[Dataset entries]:
━━━━━━

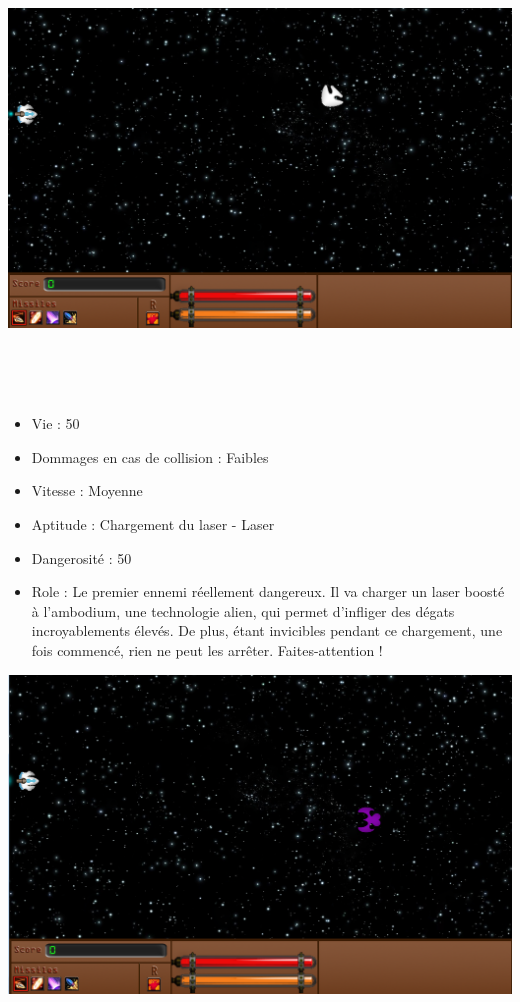 \includegraphics{images/vaisseaux/zebra.png}
				\par~
				\item[$\bullet$ Battle Cruiser]
				\par~
				\begin{itemize}
					\item Vie : 50
					\item Dommages en cas de collision : Faibles
					\item Vitesse : Moyenne
					\item Aptitude : Chargement du laser - Laser
					\item Dangerosité : 50%
					\item Role : Le premier ennemi réellement dangereux. Il va charger un laser boosté à l'ambodium, une technologie alien, qui permet d'infliger des dégats incroyablements élevés. De plus, étant invicibles pendant ce chargement, une fois commencé, rien ne peut les arrêter. Faites-attention !
				\end{itemize}
\includegraphics{images/vaisseaux/bc_load.png}
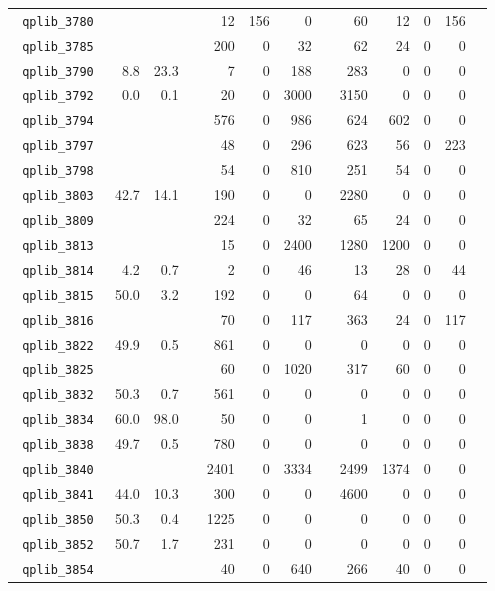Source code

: {\begin{longtable}{lrrrrrrrrrrrr}
\texttt{ 	qplib\_3780	}	&		&		&	&	12	&	156	&	0	&	&	60	&	12	&	0	&	156	\\
\texttt{ 	qplib\_3785	}	&		&		&	&	200	&	0	&	32	&	&	62	&	24	&	0	&	0	\\
\texttt{ 	qplib\_3790	}	&	8.8	&	23.3	&	&	7	&	0	&	188	&	&	283	&	0	&	0	&	0	\\
\texttt{ 	qplib\_3792	}	&	0.0	&	0.1	&	&	20	&	0	&	3000	&	&	3150	&	0	&	0	&	0	\\
\texttt{ 	qplib\_3794	}	&		&		&	&	576	&	0	&	986	&	&	624	&	602	&	0	&	0	\\
\texttt{ 	qplib\_3797	}	&		&		&	&	48	&	0	&	296	&	&	623	&	56	&	0	&	223	\\
\texttt{ 	qplib\_3798	}	&		&		&	&	54	&	0	&	810	&	&	251	&	54	&	0	&	0	\\
\texttt{ 	qplib\_3803	}	&	42.7	&	14.1	&	&	190	&	0	&	0	&	&	2280	&	0	&	0	&	0	\\
\texttt{ 	qplib\_3809	}	&		&		&	&	224	&	0	&	32	&	&	65	&	24	&	0	&	0	\\
\texttt{ 	qplib\_3813	}	&		&		&	&	15	&	0	&	2400	&	&	1280	&	1200	&	0	&	0	\\
\texttt{ 	qplib\_3814	}	&	4.2	&	0.7	&	&	2	&	0	&	46	&	&	13	&	28	&	0	&	44	\\
\texttt{ 	qplib\_3815	}	&	50.0	&	3.2	&	&	192	&	0	&	0	&	&	64	&	0	&	0	&	0	\\
\texttt{ 	qplib\_3816	}	&		&		&	&	70	&	0	&	117	&	&	363	&	24	&	0	&	117	\\
\texttt{ 	qplib\_3822	}	&	49.9	&	0.5	&	&	861	&	0	&	0	&	&	0	&	0	&	0	&	0	\\
\texttt{ 	qplib\_3825	}	&		&		&	&	60	&	0	&	1020	&	&	317	&	60	&	0	&	0	\\
\texttt{ 	qplib\_3832	}	&	50.3	&	0.7	&	&	561	&	0	&	0	&	&	0	&	0	&	0	&	0	\\
\texttt{ 	qplib\_3834	}	&	60.0	&	98.0	&	&	50	&	0	&	0	&	&	1	&	0	&	0	&	0	\\
\texttt{ 	qplib\_3838	}	&	49.7	&	0.5	&	&	780	&	0	&	0	&	&	0	&	0	&	0	&	0	\\
\texttt{ 	qplib\_3840	}	&		&		&	&	2401	&	0	&	3334	&	&	2499	&	1374	&	0	&	0	\\
\texttt{ 	qplib\_3841	}	&	44.0	&	10.3	&	&	300	&	0	&	0	&	&	4600	&	0	&	0	&	0	\\
\texttt{ 	qplib\_3850	}	&	50.3	&	0.4	&	&	1225	&	0	&	0	&	&	0	&	0	&	0	&	0	\\
\texttt{ 	qplib\_3852	}	&	50.7	&	1.7	&	&	231	&	0	&	0	&	&	0	&	0	&	0	&	0	\\
\texttt{ 	qplib\_3854	}	&		&		&	&	40	&	0	&	640	&	&	266	&	40	&	0	&	0	\\

\end{longtable}}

━━━━━━

[Problem]: Give again, word for word, every line from the top of the entries above to the line holding "Vitesse : Moyenne", both included. Leave the pictures out.

[Problem solution]:
 \includegraphics{images/vaisseaux/zebra.png}
				\par~
				\item[$\bullet$ Battle Cruiser]
				\par~
				\begin{itemize}
					\item Vie : 50
					\item Dommages en cas de collision : Faibles
					\item Vitesse : Moyenne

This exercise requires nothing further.